Yazar: Hakan Kutluay

Ego, id ve süperego ile ayrılmaz olan, insan zihnine ait katmanlardan biridir. Bu katmanlar birbiriyle bağlantılı olmalarına rağmen farklı görevleri üstlenirler. Psikoloji tarihinde bir çok psikolog ve psikiyatristin de araştırma alanı olan bu katmanlar, günümüzde hâlâ güncel araştırma konuları içinde yer alır.

Ego, insanın dış dünyaya dair kuralları büyüdükçe kavrarken geliştirdiği, bu dünyayla uyum içinde yaşamasını sağlayan zihinsel işlevler bütünüdür. Kişinin iç dünyasında süregelen haz arayışı ve dış dünyada hakim olan gerçekler arasında dengeyi kuran bir araçtır. 

Egonun sahip olduğu yetiler;

  • Dürtülerin farkına varılıp, algılanmasına yardımcı olmak. Örneğin açlık, cinsellik...
  • Dış dünyaya ait koşulların algılanması. İhtiyaçların nereden nasıl temin edilebileceğini öğrenmek gibi...
  • Dürtülerin koşullara uyacak seviyeye getirilmesi. İhtiyaç duyulan şeyi çalmak yerine para verip satın almak gibi...
  • Uygun ve uyumcul davranışın eyleme geçirilmesi.

Diğer zihin katmanlarından olan id, tüm ilkel isteklerimizin, dürtülerimizin, hazlarımızın ait olduğu katmandır. Tüm insanlarda ortak olarak bulunan açlık, susuzluk, cinsellik, şiddet, sevgi, sevilme gibi dürtüler bu katmana aittir. İd insan kişiliğinin şımarık çocuğudur. Çoğu zaman en olmadık zamanlarda en olmadık şeyleri ister ve sabırsızca bir an önce gerçekleşmesini ister. İsteğinin ertelenmesine ise öfkeyle tepki verir. Acı veren her şeyden uzaklaşıp hazzın olduğu anları arzular. Ego ise, id’in bu olmadık istekleri karşısında düzenlemeyi yapan mekanizmadır. İd’in talep ettiğini gerçeklik ilkesi ile değerlendirir sonuca göre eyleme geçilmesini sağlar. Eğer ki sonuç olumsuzsa sabrederek, daha doğru bir seçimin gerçekleşmesine yardımcı olur. 

Süperego ise toplumsal değer yargılarını, kişinin ulaşmak istediği İdeal Ben’i temsil eder. Süperego dış dünyayı gözlemleyerek kendi normlarına göre belli anayasalar oluşturur.  Kişiliğin vicdanlı ahlaklı yönünü temsil eder. 

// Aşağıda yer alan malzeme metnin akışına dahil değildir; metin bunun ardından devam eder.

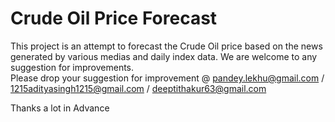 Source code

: # Crude Oil Price Forecast
This project is an attempt to forecast the Crude Oil price based on the news generated by various medias and daily index data.
We are welcome to any suggestion for improvements.</br>
Please drop your suggestion for improvement @
pandey.lekhu@gmail.com / 1215adityasingh1215@gmail.com / deeptithakur63@gmail.com</br>

Thanks a lot in Advance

Bu üç katman arasındaki işleyişi şöyle bir örnekle anlatmak mümkündür; işle ilgili önemli bir yemeğe davet edildiniz. Yemek yenecek yere gittiğinizde henüz herkesin gelmediğini farkettiniz. Kimse yemek yemeye başlamamış ama siz çok açsınız. Bu durumda id’in vereceği talimat “Beni doyur.” olur. İd’in ilkel istediğine karşı süperego, “Herkes gelmeden önce yemeğe başlamak çok kabaca bir harekettir. Bunu yaparsan dışlanır ve küçük düşersin.” der.  Böyle bir durumda ego devreye girerek bu ikisinin arasındaki dengeyi kurmaya çalışır ve şöyle bir müdahelede bulunur; “Yemeye başlarsan bu çok kaba bir hareket olacak ama aç kalırsan da sinirlerin gerilecek. Bu yüzden çaktırmadan mutfaktan atıştıracak bir şey rica edip ye, sonra yemek masasına geri gel.”

İnsan hayatını kolaylıkla yönlendirebilecek bu katmanlar arasında sağlıklı bir ilişkinin olmasına dikkat etmek gerekir. Güçlü bir egonun, her zor şarta dayanıklı olduğu, stresle, yenilgiyle yılmadığı, dengeyi istikrarla sağladığı unutulmamalıdır. Sağlıklı bir ego için ise, kıyaslamalardan, kıskançlıktan uzak durmak ve negatif olaylardan etkilenmemeye yoğunlaşmak yeterlidir.